Please return every line of the records below that contains the word "measured".

━━━

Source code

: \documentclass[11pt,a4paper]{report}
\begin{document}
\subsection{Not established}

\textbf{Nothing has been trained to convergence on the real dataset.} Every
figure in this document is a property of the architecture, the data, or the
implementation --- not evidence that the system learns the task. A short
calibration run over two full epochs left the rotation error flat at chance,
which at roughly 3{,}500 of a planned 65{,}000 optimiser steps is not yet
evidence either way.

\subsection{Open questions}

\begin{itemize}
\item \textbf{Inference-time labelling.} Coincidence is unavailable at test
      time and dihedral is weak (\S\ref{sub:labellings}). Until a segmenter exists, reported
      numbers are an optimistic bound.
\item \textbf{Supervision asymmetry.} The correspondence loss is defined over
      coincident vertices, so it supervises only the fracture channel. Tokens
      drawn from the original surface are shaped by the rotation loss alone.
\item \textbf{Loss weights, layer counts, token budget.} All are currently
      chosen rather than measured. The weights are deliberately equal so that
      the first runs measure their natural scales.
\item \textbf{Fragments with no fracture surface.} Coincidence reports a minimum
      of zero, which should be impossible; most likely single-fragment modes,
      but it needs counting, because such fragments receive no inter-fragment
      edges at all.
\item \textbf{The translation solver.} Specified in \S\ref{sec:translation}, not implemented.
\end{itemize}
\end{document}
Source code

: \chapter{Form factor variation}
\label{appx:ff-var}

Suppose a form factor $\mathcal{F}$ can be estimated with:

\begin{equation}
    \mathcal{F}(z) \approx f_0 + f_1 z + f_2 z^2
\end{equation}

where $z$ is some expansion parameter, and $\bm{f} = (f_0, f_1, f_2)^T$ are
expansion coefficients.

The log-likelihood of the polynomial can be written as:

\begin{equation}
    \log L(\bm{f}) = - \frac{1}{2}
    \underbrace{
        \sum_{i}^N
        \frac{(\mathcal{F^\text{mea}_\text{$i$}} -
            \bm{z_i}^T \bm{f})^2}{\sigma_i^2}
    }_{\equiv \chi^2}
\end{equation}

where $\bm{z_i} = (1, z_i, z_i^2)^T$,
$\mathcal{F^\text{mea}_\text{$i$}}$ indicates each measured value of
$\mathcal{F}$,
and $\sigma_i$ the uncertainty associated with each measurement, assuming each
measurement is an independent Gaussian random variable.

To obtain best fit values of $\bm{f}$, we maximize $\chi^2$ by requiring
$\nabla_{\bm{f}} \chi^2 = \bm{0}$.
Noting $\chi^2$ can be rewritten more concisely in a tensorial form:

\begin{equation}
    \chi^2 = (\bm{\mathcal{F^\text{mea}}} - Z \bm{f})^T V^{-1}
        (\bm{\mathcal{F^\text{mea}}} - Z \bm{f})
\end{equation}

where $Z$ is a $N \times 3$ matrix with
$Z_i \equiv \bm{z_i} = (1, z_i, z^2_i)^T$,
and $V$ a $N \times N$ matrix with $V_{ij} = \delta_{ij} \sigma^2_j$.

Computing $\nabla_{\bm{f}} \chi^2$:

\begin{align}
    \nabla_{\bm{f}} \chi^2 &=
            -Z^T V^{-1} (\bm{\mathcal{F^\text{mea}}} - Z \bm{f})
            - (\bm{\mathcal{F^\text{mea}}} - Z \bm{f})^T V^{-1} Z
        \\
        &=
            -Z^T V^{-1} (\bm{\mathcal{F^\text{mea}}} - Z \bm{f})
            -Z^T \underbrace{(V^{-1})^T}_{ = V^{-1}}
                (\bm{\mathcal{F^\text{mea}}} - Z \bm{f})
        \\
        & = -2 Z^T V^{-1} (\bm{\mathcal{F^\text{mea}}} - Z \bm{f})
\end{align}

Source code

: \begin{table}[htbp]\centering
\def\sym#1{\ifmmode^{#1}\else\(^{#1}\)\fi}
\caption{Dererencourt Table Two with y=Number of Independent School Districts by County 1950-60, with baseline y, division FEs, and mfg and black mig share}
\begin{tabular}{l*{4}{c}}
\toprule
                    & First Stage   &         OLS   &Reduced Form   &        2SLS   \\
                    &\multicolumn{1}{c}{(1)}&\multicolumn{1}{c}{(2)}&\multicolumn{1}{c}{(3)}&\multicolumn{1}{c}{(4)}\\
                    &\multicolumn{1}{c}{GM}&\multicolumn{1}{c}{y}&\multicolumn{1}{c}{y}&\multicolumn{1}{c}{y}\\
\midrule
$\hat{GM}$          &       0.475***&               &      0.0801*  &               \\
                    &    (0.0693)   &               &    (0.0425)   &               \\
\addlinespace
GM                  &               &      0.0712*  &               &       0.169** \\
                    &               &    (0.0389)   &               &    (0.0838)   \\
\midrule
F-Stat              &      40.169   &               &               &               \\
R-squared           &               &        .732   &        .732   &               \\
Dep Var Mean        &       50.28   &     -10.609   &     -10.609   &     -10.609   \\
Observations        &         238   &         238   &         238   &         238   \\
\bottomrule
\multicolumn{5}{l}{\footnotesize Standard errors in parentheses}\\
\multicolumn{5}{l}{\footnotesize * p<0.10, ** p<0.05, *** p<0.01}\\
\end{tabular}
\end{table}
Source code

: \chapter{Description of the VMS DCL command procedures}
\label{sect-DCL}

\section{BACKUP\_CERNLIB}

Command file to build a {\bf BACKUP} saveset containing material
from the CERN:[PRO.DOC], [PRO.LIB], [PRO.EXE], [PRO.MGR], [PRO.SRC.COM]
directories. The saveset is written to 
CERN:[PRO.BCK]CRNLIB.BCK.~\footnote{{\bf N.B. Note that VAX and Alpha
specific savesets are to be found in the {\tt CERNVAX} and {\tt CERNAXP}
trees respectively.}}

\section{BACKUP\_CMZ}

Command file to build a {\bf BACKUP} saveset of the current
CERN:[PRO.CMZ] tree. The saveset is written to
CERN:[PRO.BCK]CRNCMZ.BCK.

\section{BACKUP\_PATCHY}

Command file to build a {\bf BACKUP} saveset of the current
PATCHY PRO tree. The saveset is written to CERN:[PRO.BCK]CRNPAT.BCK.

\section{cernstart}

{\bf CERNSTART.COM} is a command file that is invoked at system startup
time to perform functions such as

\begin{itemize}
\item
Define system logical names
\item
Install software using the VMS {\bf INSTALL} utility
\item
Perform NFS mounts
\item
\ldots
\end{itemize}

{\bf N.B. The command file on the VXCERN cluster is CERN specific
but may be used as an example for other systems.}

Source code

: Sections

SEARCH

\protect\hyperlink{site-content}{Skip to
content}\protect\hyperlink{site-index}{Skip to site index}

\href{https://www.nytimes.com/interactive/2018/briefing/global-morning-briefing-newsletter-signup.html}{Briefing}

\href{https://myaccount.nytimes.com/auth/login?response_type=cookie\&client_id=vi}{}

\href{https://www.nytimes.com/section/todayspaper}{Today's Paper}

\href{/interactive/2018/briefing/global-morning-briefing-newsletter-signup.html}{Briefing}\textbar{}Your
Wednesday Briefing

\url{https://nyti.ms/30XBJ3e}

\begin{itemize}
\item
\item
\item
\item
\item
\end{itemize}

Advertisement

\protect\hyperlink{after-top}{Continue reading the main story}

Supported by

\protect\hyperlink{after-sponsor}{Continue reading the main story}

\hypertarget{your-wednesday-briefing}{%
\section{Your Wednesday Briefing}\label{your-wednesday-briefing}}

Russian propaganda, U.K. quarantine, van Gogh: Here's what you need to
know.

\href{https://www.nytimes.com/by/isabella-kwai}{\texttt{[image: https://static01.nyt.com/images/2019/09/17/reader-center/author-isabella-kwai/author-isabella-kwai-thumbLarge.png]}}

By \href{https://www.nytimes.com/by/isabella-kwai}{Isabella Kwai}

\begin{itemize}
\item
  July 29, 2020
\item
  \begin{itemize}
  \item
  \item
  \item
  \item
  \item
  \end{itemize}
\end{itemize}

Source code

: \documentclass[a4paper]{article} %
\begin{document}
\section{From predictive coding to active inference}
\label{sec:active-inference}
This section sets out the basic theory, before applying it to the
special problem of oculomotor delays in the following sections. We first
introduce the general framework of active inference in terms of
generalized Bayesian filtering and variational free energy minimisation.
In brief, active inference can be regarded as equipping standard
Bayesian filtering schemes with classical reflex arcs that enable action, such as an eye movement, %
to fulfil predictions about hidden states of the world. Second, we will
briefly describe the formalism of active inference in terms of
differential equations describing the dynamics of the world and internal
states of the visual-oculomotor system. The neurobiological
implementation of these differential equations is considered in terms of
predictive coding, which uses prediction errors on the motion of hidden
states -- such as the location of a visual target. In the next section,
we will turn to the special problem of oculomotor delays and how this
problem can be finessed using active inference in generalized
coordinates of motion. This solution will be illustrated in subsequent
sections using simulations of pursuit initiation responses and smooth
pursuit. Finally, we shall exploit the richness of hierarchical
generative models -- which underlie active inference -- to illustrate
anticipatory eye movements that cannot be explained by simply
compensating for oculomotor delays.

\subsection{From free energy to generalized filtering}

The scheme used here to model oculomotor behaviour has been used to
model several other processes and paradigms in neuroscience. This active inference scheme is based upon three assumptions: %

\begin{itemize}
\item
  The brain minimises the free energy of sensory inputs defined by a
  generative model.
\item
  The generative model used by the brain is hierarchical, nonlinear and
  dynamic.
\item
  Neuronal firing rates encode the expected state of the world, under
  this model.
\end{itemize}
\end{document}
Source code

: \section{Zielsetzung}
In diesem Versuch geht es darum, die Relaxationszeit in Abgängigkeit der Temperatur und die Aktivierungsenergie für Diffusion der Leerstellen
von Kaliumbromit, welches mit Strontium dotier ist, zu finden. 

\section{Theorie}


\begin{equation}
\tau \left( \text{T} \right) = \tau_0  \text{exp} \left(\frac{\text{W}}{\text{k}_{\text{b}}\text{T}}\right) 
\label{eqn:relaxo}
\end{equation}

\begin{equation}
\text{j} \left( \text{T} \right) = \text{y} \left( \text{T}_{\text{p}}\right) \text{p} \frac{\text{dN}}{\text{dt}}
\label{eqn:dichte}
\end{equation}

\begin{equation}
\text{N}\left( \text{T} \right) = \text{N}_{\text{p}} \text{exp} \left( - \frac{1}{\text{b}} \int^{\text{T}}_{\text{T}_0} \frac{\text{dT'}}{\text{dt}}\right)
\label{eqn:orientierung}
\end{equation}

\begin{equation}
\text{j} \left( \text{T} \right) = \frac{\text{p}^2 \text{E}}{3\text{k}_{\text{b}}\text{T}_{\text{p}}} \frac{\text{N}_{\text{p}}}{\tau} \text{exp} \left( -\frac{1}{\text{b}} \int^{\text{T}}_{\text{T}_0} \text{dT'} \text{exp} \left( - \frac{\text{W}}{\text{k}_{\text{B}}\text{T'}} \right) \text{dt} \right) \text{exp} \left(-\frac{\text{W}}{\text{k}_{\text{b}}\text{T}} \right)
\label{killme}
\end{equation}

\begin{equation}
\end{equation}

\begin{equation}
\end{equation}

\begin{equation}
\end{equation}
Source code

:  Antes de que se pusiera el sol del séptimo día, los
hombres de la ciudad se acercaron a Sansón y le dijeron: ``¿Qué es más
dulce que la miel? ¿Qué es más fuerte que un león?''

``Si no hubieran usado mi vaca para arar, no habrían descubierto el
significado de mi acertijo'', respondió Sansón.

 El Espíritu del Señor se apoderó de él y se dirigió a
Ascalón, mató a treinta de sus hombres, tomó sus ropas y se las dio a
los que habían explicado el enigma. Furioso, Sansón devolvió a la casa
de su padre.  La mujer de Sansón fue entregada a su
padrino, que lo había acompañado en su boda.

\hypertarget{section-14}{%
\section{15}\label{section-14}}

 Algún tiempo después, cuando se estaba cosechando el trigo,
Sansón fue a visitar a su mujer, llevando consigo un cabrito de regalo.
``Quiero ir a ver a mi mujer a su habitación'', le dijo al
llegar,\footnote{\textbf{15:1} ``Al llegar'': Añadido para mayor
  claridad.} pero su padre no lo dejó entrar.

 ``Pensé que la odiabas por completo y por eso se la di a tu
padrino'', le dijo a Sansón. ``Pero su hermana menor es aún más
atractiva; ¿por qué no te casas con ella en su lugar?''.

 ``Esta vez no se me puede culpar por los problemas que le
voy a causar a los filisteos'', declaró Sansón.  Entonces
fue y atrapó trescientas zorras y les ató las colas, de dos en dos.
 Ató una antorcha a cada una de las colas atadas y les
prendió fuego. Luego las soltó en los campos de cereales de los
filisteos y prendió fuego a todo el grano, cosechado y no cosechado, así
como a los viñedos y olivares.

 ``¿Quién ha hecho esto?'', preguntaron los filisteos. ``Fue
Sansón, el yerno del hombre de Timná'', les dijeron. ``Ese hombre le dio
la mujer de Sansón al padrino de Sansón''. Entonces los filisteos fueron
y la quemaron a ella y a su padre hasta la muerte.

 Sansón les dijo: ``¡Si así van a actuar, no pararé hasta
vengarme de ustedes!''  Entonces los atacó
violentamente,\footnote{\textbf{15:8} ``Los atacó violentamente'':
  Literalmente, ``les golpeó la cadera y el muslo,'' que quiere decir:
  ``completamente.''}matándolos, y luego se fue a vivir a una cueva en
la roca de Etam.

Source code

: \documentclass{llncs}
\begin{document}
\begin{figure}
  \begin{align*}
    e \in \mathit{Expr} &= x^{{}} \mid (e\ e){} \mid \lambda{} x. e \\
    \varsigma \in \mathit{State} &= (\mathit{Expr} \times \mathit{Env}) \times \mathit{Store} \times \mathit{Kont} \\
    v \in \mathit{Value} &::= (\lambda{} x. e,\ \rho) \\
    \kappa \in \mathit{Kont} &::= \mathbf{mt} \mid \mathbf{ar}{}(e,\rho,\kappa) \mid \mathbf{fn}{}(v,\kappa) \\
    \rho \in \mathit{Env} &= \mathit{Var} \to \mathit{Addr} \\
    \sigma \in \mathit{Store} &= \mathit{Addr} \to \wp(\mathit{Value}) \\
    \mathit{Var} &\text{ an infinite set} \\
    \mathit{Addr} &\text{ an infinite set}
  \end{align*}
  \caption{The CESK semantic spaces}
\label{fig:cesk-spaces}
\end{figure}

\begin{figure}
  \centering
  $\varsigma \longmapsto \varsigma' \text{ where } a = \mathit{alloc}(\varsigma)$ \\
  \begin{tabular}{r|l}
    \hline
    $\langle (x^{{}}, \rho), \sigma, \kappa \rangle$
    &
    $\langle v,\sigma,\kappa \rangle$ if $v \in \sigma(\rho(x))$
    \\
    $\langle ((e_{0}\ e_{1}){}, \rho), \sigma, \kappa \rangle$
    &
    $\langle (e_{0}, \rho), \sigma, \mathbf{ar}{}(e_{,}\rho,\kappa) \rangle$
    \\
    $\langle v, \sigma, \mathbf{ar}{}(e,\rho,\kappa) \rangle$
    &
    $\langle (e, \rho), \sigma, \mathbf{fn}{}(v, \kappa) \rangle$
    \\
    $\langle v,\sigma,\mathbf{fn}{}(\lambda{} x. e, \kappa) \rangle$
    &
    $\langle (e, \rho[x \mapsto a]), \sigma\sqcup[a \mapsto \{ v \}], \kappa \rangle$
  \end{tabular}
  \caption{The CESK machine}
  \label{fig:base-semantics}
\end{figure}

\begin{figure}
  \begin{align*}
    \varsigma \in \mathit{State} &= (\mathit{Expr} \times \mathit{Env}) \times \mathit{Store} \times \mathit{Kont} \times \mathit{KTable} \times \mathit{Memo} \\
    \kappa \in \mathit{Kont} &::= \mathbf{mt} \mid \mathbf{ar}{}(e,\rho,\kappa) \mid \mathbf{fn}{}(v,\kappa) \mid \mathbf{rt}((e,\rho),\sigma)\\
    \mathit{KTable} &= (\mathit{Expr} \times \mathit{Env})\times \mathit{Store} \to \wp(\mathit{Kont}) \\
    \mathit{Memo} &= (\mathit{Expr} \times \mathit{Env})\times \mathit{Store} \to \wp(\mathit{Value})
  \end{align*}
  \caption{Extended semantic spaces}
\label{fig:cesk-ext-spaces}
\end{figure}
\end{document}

━━━

* [Completed exercise]:
      chosen rather than measured. The weights are deliberately equal so that
$\mathcal{F^\text{mea}_\text{$i$}}$ indicates each measured value of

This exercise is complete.